Anne Marie has written in the Western Morning News. The original article can be found here.
I feel very passionately that care for the elderly must be of the quality that we would all be comfortable seeing our grandparents receive. Despite successive Governments using the same rhetoric about the NHS, the challenge in social care has never quite received the same attention it so thoroughly deserves. That is until the Care Bill, which has been going through Parliament recently, was introduced. Local authorities will soon have a legal responsibility to promote the well being of elderly and vulnerable residents and prevent any neglectful behaviour. The new system will place those being cared for and their families at the heart of the decision making process.
For me though, this is just the start of the journey. As a society we have to ask ourselves what sort of care we want our most vulnerable members to receive, and given the costs involved, how should these be split between the individual in question and the taxpayer. The current system sees local authorities in the driving seat when it comes to deciding how much to pay care homes and other providers of social care. However, we do not know what sort of care that buys. Is it bronze, silver or gold level care? The new grading system introduced in the Care Bill will help us assess relative quality, but not absolute quality. Can the current system afford the level of care that we as a civilised society believe is right?
For years now I have lobbied for a comprehensive review of the commissioning process, that is to say, how local authorities make these buying decisions. Local authorities buy care in care homes and domiciliary care for those living in their own homes on behalf of all their local residents. It’s not just the quality of their buying decisions which need to be properly scrutinised, but whether or not they are funded to an acceptable level by central Government. As things stand I believe there is a postcode lottery in play. Across the country different councils pay different amounts and the question has to be asked as to whether they are paying for a similar level of care or are some paying more and getting more?

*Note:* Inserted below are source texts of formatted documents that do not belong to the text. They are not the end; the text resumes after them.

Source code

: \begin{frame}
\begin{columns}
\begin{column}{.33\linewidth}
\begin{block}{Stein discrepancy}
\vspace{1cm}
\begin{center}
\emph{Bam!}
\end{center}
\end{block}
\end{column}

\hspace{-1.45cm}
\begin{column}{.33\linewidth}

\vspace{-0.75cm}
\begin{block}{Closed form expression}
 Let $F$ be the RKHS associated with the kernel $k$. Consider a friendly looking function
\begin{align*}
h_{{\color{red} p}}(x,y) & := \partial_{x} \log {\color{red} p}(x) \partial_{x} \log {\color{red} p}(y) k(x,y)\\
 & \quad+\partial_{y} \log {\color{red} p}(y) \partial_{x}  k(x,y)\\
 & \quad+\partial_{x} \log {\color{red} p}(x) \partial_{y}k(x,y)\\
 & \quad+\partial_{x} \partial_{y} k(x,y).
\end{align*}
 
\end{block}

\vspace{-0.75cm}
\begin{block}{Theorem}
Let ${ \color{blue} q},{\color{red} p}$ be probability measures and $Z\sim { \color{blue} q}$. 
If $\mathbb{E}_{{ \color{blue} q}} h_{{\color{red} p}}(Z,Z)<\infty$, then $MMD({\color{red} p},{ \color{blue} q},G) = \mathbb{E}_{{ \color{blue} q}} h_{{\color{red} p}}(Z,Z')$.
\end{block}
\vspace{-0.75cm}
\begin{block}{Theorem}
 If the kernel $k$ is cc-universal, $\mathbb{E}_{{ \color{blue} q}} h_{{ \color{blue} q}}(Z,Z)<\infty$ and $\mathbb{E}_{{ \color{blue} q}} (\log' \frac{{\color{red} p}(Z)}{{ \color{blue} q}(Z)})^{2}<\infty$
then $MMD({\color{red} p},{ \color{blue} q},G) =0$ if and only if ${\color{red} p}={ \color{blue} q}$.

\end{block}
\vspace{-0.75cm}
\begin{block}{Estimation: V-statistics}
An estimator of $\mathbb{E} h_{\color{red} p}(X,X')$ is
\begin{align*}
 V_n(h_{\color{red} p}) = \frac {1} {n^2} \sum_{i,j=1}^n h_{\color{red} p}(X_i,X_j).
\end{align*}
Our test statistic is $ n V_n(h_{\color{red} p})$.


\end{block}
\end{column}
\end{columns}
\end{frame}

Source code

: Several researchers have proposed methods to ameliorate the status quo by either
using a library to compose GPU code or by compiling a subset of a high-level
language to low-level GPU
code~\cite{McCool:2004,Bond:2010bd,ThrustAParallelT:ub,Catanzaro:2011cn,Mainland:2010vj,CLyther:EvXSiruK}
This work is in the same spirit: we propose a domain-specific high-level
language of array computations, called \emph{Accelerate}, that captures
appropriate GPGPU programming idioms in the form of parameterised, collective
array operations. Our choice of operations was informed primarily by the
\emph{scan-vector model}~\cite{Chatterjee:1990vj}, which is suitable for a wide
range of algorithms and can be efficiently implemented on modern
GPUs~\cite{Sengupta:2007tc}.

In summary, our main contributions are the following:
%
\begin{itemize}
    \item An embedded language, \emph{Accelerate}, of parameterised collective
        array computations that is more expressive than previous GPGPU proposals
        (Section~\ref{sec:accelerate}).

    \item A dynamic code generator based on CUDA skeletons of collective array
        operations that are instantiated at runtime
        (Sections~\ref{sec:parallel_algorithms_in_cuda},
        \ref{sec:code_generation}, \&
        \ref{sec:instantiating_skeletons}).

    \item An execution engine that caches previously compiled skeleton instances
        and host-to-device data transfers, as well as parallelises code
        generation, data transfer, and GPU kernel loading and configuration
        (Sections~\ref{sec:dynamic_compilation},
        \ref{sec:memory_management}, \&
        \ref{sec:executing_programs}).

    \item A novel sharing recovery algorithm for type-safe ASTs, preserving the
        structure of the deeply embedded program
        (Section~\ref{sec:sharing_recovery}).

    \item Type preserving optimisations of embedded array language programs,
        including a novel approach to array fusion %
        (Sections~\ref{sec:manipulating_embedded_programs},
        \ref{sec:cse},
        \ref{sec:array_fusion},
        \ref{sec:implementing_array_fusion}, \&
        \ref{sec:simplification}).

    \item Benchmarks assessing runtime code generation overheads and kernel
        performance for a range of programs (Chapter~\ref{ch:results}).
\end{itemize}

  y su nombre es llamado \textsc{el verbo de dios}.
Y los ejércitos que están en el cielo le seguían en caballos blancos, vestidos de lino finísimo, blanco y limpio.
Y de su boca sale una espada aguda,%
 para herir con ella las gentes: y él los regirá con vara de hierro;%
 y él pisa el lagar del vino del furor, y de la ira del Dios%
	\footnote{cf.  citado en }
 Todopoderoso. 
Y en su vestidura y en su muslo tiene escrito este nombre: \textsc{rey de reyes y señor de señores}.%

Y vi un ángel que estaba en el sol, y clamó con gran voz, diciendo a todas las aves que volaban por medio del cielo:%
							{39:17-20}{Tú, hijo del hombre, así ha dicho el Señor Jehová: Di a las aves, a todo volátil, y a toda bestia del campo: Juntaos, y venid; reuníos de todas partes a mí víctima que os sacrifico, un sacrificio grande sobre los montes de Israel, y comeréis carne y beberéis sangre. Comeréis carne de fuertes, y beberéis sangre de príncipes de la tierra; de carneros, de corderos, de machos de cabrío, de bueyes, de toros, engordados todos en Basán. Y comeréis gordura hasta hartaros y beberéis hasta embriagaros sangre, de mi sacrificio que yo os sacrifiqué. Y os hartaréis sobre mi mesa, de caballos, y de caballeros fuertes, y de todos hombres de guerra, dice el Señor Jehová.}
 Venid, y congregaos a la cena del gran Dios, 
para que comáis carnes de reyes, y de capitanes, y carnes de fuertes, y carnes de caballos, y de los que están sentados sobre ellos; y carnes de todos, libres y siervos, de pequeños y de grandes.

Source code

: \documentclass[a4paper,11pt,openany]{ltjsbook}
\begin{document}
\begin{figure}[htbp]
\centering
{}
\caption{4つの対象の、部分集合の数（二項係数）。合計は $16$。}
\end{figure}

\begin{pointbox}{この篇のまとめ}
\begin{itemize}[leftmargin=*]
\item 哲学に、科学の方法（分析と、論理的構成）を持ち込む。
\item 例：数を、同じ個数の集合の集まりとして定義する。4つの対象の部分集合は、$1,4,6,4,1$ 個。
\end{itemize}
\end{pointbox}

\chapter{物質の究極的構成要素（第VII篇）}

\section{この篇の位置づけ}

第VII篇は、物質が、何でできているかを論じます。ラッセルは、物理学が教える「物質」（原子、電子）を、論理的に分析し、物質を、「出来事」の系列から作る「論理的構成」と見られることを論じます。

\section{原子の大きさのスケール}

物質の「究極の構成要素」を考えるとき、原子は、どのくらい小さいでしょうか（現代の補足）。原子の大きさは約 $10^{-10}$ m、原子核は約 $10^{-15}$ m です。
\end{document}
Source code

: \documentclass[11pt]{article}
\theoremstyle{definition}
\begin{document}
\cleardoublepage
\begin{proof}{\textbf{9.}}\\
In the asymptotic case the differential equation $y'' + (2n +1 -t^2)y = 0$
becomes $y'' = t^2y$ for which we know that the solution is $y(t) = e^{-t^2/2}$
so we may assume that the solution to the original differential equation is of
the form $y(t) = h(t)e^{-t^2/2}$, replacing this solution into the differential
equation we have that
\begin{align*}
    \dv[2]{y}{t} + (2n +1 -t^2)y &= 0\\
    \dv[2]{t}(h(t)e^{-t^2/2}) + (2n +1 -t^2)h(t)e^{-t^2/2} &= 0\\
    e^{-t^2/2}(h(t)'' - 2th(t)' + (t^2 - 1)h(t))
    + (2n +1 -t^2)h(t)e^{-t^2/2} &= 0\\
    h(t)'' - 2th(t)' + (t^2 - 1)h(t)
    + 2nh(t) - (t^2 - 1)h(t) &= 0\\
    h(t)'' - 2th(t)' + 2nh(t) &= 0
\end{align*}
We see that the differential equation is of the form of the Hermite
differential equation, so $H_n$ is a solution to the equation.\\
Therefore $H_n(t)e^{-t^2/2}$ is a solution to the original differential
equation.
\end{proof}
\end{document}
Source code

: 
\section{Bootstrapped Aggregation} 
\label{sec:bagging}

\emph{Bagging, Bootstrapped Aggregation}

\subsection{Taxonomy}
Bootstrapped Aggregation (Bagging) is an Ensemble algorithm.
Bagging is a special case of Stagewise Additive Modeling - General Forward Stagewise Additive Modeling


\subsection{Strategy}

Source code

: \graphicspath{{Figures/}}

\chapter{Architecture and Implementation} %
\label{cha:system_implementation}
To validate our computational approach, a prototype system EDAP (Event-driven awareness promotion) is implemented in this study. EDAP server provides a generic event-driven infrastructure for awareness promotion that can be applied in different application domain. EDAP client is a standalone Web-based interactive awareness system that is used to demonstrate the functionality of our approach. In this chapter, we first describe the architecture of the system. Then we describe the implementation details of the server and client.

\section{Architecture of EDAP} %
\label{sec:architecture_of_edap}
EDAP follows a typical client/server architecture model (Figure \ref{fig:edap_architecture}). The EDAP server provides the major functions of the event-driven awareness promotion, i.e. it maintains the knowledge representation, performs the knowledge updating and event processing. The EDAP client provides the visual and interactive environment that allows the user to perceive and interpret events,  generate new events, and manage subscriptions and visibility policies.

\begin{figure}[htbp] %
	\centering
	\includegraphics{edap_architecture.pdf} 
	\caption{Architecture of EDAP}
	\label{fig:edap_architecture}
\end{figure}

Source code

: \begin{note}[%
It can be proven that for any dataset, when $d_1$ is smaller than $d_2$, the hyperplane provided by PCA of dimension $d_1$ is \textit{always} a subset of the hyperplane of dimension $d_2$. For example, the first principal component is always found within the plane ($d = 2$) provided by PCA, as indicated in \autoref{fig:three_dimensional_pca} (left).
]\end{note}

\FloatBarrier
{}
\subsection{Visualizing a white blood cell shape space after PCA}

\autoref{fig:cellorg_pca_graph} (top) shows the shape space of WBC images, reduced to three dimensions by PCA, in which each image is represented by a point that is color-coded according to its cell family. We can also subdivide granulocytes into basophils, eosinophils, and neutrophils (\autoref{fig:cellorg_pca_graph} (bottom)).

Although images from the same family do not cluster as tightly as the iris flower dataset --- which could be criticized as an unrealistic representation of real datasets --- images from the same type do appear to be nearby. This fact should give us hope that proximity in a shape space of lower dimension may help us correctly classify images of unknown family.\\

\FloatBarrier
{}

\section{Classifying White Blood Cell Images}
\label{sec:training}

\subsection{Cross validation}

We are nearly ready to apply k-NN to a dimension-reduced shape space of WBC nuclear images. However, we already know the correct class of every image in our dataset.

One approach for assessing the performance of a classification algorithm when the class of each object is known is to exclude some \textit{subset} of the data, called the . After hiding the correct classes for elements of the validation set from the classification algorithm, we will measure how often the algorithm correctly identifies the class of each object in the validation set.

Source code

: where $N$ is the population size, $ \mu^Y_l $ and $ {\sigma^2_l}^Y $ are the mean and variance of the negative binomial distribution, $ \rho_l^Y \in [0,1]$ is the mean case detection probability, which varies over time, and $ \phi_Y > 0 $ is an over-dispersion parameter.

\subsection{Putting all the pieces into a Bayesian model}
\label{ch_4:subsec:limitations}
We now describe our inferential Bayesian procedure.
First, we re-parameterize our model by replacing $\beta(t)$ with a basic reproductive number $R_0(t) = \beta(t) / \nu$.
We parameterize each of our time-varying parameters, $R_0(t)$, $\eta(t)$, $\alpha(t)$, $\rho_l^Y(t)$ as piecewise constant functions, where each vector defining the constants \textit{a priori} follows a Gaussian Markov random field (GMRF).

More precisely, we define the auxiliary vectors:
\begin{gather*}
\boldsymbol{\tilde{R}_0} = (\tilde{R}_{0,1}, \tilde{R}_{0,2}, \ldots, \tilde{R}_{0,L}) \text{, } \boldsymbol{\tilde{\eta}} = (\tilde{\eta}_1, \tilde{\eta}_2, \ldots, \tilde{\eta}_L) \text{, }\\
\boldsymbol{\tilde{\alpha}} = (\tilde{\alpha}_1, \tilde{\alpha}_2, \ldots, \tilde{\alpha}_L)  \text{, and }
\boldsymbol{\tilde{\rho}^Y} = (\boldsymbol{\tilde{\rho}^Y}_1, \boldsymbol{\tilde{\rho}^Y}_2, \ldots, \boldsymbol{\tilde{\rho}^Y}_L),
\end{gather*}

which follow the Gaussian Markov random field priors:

During the passage of the Care Bill through Parliament I was invited to sit on the Care Bill Committee which scrutinises the legislation line by line, word by word. As a member of the committee I was able to raise this point with the Minister and explain that I would like to see a body with full authority investigate existing practices and hold local commissioning authorities to account including looking into pricing and fee arrangements. I am pleased to say that the Bill does contain new powers for the Care Quality Commission to undertake such an investigation if instructed by Government. I have lobbied Ministers and the Care Quality Commission hard for such an investigation, and will continue to do so as the Bill becomes an Act of Parliament in the near future.
Whatever colour the next Government turns out to be, I believe it must move this agenda forward. As a nation we need to face up to the realities of what an ageing population looks like, and its subsequent costs needs to be properly debated. Dignity in old age is a right that all of us should be able to enjoy.